• Work task: Each line below must be set down exactly as it stands.

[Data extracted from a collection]
▼▼▼
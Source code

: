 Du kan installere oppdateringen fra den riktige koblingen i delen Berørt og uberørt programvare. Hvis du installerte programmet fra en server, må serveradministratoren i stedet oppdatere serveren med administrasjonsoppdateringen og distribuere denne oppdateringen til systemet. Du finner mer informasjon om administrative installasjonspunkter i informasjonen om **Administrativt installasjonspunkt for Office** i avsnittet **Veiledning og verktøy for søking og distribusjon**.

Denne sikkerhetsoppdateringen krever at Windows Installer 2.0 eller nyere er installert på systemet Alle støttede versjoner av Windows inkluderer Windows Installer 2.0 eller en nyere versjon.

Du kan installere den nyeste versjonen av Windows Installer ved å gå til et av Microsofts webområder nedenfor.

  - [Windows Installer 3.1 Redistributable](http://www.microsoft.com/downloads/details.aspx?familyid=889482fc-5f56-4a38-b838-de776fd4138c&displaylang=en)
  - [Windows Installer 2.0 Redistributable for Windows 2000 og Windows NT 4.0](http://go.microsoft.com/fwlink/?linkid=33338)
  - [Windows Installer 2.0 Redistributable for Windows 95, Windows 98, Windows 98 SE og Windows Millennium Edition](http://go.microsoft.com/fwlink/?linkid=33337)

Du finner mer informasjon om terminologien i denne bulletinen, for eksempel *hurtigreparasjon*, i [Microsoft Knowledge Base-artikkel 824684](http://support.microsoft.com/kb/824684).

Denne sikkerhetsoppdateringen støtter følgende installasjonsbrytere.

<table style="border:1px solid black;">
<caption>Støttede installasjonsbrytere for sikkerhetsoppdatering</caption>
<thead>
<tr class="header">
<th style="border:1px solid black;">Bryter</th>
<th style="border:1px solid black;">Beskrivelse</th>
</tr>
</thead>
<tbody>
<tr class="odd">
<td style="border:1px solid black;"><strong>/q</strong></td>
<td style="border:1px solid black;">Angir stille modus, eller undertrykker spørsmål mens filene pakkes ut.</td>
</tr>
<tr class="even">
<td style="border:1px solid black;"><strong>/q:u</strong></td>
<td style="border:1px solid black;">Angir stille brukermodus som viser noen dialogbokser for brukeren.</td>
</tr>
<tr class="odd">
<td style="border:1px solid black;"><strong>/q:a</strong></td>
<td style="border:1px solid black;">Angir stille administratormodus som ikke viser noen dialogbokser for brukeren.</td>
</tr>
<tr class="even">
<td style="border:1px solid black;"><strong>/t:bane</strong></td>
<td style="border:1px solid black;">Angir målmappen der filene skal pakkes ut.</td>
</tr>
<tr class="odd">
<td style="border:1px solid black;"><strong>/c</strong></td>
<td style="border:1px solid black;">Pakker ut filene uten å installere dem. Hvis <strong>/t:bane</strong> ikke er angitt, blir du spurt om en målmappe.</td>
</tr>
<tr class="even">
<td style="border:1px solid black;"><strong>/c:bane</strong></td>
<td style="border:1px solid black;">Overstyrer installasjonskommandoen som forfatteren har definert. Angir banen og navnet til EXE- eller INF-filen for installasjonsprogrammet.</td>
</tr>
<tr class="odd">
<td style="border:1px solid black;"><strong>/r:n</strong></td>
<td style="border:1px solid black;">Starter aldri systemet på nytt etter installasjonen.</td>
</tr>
▲▲▲
• Solution:
Source code

: Du kan installere oppdateringen fra den riktige koblingen i delen Berørt og uberørt programvare. Hvis du installerte programmet fra en server, må serveradministratoren i stedet oppdatere serveren med administrasjonsoppdateringen og distribuere denne oppdateringen til systemet. Du finner mer informasjon om administrative installasjonspunkter i informasjonen om **Administrativt installasjonspunkt for Office** i avsnittet **Veiledning og verktøy for søking og distribusjon**.

Denne sikkerhetsoppdateringen krever at Windows Installer 2.0 eller nyere er installert på systemet Alle støttede versjoner av Windows inkluderer Windows Installer 2.0 eller en nyere versjon.

Du kan installere den nyeste versjonen av Windows Installer ved å gå til et av Microsofts webområder nedenfor.

  - [Windows Installer 3.1 Redistributable](http://www.microsoft.com/downloads/details.aspx?familyid=889482fc-5f56-4a38-b838-de776fd4138c&displaylang=en)
  - [Windows Installer 2.0 Redistributable for Windows 2000 og Windows NT 4.0](http://go.microsoft.com/fwlink/?linkid=33338)
  - [Windows Installer 2.0 Redistributable for Windows 95, Windows 98, Windows 98 SE og Windows Millennium Edition](http://go.microsoft.com/fwlink/?linkid=33337)

Du finner mer informasjon om terminologien i denne bulletinen, for eksempel *hurtigreparasjon*, i [Microsoft Knowledge Base-artikkel 824684](http://support.microsoft.com/kb/824684).

Denne sikkerhetsoppdateringen støtter følgende installasjonsbrytere.

<table style="border:1px solid black;">
<caption>Støttede installasjonsbrytere for sikkerhetsoppdatering</caption>
<thead>
<tr class="header">
<th style="border:1px solid black;">Bryter</th>
<th style="border:1px solid black;">Beskrivelse</th>
</tr>
</thead>
<tbody>
<tr class="odd">
<td style="border:1px solid black;"><strong>/q</strong></td>
<td style="border:1px solid black;">Angir stille modus, eller undertrykker spørsmål mens filene pakkes ut.</td>
</tr>
<tr class="even">
<td style="border:1px solid black;"><strong>/q:u</strong></td>
<td style="border:1px solid black;">Angir stille brukermodus som viser noen dialogbokser for brukeren.</td>
</tr>
<tr class="odd">
<td style="border:1px solid black;"><strong>/q:a</strong></td>
<td style="border:1px solid black;">Angir stille administratormodus som ikke viser noen dialogbokser for brukeren.</td>
</tr>
<tr class="even">
<td style="border:1px solid black;"><strong>/t:bane</strong></td>
<td style="border:1px solid black;">Angir målmappen der filene skal pakkes ut.</td>
</tr>
<tr class="odd">
<td style="border:1px solid black;"><strong>/c</strong></td>
<td style="border:1px solid black;">Pakker ut filene uten å installere dem. Hvis <strong>/t:bane</strong> ikke er angitt, blir du spurt om en målmappe.</td>
</tr>
<tr class="even">
<td style="border:1px solid black;"><strong>/c:bane</strong></td>
<td style="border:1px solid black;">Overstyrer installasjonskommandoen som forfatteren har definert. Angir banen og navnet til EXE- eller INF-filen for installasjonsprogrammet.</td>
</tr>
<tr class="odd">
<td style="border:1px solid black;"><strong>/r:n</strong></td>
<td style="border:1px solid black;">Starter aldri systemet på nytt etter installasjonen.</td>
</tr>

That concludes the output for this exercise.